» About this task
For each line in the data that includes "visualizzato", make a copy.

» Data for this exercise
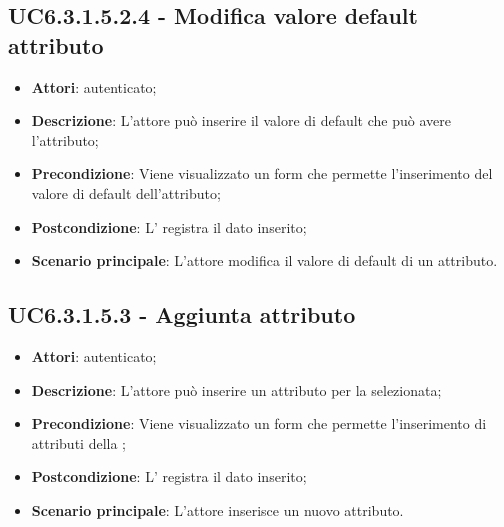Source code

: \subsection{UC6.3.1.5.2.4 - Modifica valore default attributo}
\label{ssec:UC6.3.1.5.2.4}
\begin{itemize}
\item \textbf{Attori}:  autenticato;
\item \textbf{Descrizione}: L'attore può inserire il valore di default che può avere l'attributo;
\item \textbf{Precondizione}: Viene visualizzato un form che permette l'inserimento del valore di default dell'attributo;
\item \textbf{Postcondizione}: L' registra il dato inserito;
\item \textbf{Scenario principale}: L'attore modifica il valore di default di un attributo.
\end{itemize}
\subsection{UC6.3.1.5.3 - Aggiunta attributo}
\label{ssec:UC6.3.1.5.3}
\begin{itemize}
\item \textbf{Attori}:  autenticato;
\item \textbf{Descrizione}: L'attore può inserire un attributo per la  selezionata;
\item \textbf{Precondizione}: Viene visualizzato un form che permette l'inserimento di attributi della ;
\item \textbf{Postcondizione}: L' registra il dato inserito;
\item \textbf{Scenario principale}: L'attore inserisce un nuovo attributo.
\end{itemize}
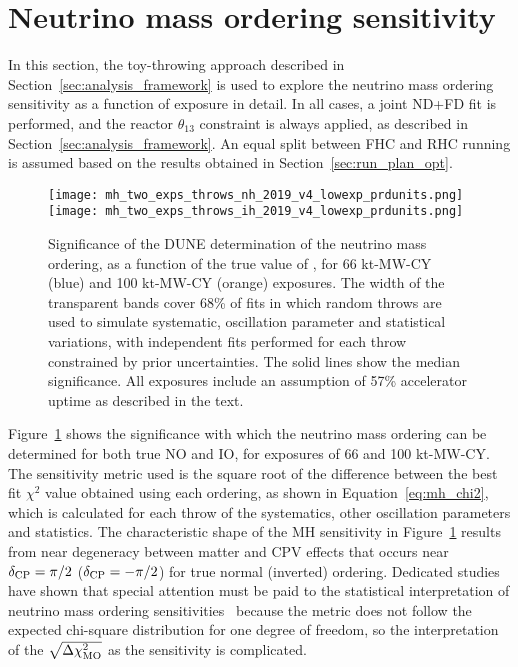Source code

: \section{Neutrino mass ordering sensitivity}
\label{sec:mh_sens}

In this section, the toy-throwing approach described in Section~\ref{sec:analysis_framework} is used to explore the neutrino mass ordering sensitivity as a function of exposure in detail. In all cases, a joint ND+FD fit is performed, and the reactor $\theta_{13}$ constraint is always applied, as described in Section~\ref{sec:analysis_framework}. An equal split between FHC and RHC running is assumed based on the results obtained in Section~\ref{sec:run_plan_opt}.

\begin{figure}[htbp]
  \centering
  \texttt{[image: mh\_two\_exps\_throws\_nh\_2019\_v4\_lowexp\_prdunits.png]}
  \texttt{[image: mh\_two\_exps\_throws\_ih\_2019\_v4\_lowexp\_prdunits.png]}
  \caption{Significance of the DUNE determination of the neutrino mass ordering, as a function of the true value of \deltacp, for 66 kt-MW-CY (blue) and 100 kt-MW-CY (orange) exposures. The width of the transparent bands cover 68\% of fits in which random throws are used to simulate systematic, oscillation parameter and statistical variations, with independent fits performed for each throw constrained by prior uncertainties. The solid lines show the median significance. All exposures include an assumption of 57\% accelerator uptime as described in the text.}
  \label{fig:mh_bands}
\end{figure}
Figure~\ref{fig:mh_bands} shows the significance with which the neutrino mass ordering can be determined for both true NO and IO, for exposures of 66 and 100 kt-MW-CY. The sensitivity metric used is the square root of the difference between the best fit $\chi^{2}$ value obtained using each ordering, as shown in Equation~\ref{eq:mh_chi2}, which is calculated for each throw of the systematics, other oscillation parameters and statistics. The characteristic shape of the MH sensitivity in Figure~\ref{fig:mh_bands} results from near degeneracy between matter and CPV effects that occurs near $\delta_{\rm CP}=\pi/2$ ($\delta_{\rm CP}=-\pi/2$) for true normal (inverted) ordering. Dedicated studies have shown that special attention must be paid to the statistical interpretation of neutrino mass ordering sensitivities~\cite{Ciuffoli:2013rza,Qian:2012zn,Blennow:2013oma} because the \dchisqMO metric does not follow the expected chi-square distribution for one degree of freedom, so the interpretation of the $\sqrt{\Delta\chi^{2}_{\mathrm{MO}}}$ as the sensitivity is complicated.

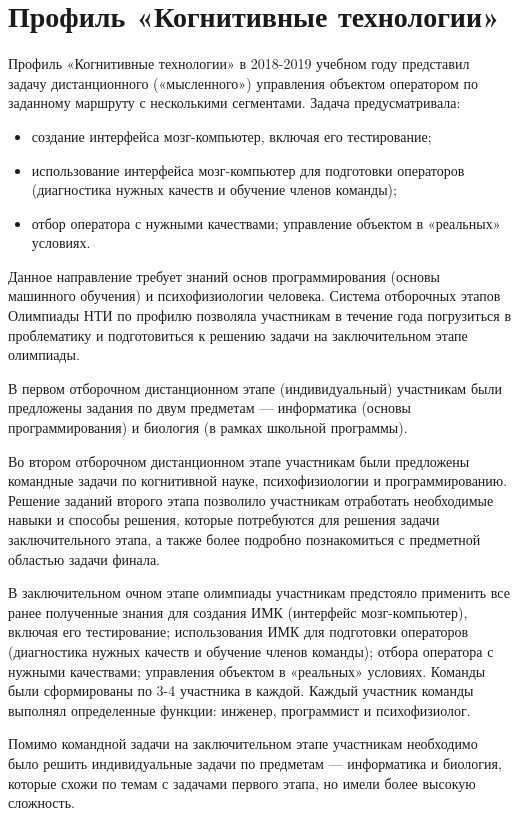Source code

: 

\chapter{Профиль «Когнитивные технологии»}

Профиль «Когнитивные технологии» в 2018-2019 учебном году представил задачу дистанционного («мысленного») управления объектом оператором по заданному маршруту с несколькими сегментами. Задача предусматривала: 
\begin{itemize}
\item создание интерфейса мозг-компьютер, включая его тестирование; 
\item использование интерфейса мозг-компьютер для подготовки операторов (диагностика нужных качеств и обучение членов команды); 
\item отбор оператора с нужными качествами; управление объектом в «реальных» условиях. 
\end{itemize}

Данное направление требует знаний основ программирования  (основы машинного обучения) и психофизиологии человека. Система отборочных этапов Олимпиады НТИ по профилю позволяла участникам в течение года погрузиться в проблематику и подготовиться к решению задачи на заключительном этапе олимпиады.

В первом отборочном дистанционном этапе (индивидуальный) участникам были предложены задания по двум предметам — информатика (основы программирования) и биология (в рамках школьной программы).

Во втором отборочном дистанционном этапе участникам были предложены командные задачи по когнитивной науке, психофизиологии и программированию. Решение заданий второго этапа позволило участникам отработать необходимые навыки и способы решения, которые потребуются для решения задачи заключительного этапа, а также более подробно познакомиться с предметной областью задачи финала.

В заключительном очном этапе олимпиады участникам предстояло применить все ранее полученные знания для создания ИМК (интерфейс мозг-компьютер), включая его тестирование;  	использования ИМК для подготовки операторов (диагностика нужных качеств и обучение членов команды);  	отбора оператора с нужными качествами;    управления объектом в «реальных» условиях. Команды были сформированы по 3-4 участника в каждой. Каждый участник команды выполнял  определенные функции: инженер, программист и психофизиолог. 

Помимо командной задачи на заключительном этапе участникам необходимо было решить индивидуальные задачи по предметам — информатика и биология, которые схожи по темам с задачами первого этапа, но имели более высокую сложность.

» Problem solution
\item \textbf{Precondizione}: Viene visualizzato un form che permette l'inserimento del valore di default dell'attributo;
\item \textbf{Precondizione}: Viene visualizzato un form che permette l'inserimento di attributi della ;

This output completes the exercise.